EXERCISE GOAL
Where the string "simple" shows up in a line of the records, copy that line.

(Saved entries)
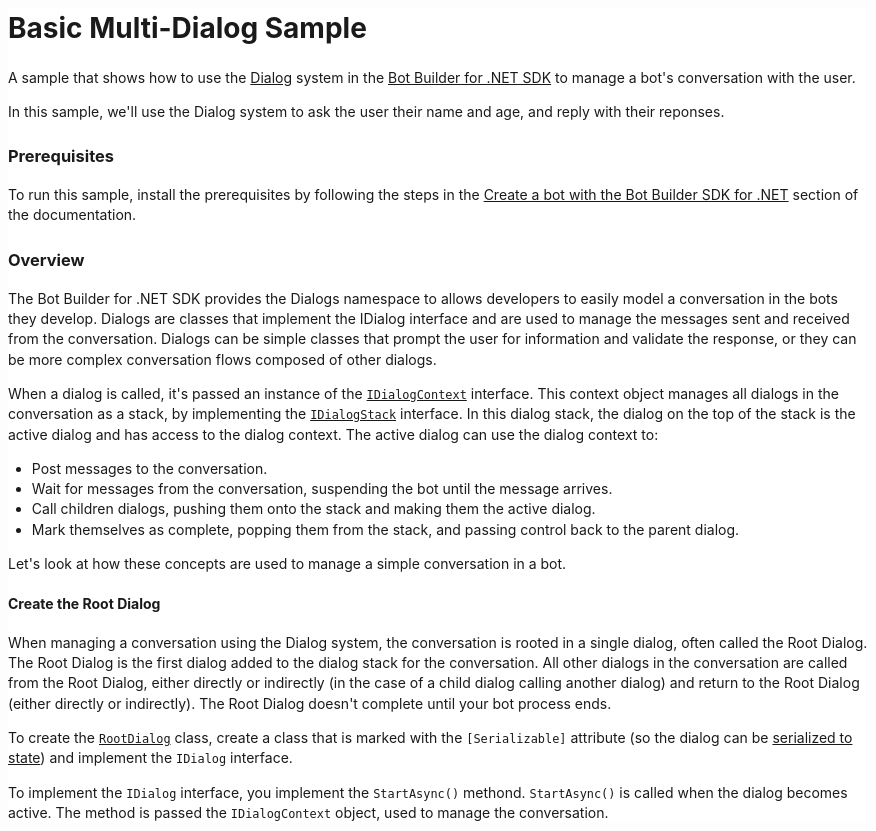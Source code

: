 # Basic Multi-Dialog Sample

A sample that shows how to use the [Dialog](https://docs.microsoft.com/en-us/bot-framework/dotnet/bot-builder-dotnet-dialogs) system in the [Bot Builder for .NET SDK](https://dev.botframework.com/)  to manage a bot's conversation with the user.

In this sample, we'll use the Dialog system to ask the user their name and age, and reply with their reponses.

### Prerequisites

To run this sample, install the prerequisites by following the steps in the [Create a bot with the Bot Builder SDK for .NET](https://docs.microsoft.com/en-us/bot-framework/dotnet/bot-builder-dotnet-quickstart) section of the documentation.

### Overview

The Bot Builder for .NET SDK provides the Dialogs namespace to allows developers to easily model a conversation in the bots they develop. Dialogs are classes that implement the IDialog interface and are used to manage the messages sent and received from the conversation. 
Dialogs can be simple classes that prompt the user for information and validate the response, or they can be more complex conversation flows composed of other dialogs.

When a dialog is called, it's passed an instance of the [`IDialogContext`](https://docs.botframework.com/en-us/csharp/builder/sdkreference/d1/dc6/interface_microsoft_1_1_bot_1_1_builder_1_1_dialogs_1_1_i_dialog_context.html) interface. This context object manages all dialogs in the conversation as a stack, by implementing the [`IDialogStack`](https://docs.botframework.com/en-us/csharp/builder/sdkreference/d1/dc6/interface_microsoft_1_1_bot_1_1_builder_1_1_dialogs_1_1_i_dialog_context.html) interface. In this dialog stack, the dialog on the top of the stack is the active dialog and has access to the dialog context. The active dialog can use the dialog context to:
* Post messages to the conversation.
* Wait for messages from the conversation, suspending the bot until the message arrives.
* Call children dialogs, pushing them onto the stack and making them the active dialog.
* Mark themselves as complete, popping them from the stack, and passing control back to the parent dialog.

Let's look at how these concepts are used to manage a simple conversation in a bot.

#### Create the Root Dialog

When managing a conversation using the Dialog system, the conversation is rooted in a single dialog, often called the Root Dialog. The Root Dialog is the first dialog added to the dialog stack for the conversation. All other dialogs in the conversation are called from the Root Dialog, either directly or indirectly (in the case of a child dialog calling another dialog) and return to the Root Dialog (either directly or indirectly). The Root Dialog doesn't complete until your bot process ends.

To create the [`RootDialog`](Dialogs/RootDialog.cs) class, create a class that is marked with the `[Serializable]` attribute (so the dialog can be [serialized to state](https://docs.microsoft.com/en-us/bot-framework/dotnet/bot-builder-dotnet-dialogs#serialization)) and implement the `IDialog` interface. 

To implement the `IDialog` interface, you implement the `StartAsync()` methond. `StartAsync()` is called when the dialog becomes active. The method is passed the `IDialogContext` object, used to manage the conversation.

SOLUTION FOR THIS TASK
Dialogs can be simple classes that prompt the user for information and validate the response, or they can be more complex conversation flows composed of other dialogs.
Let's look at how these concepts are used to manage a simple conversation in a bot.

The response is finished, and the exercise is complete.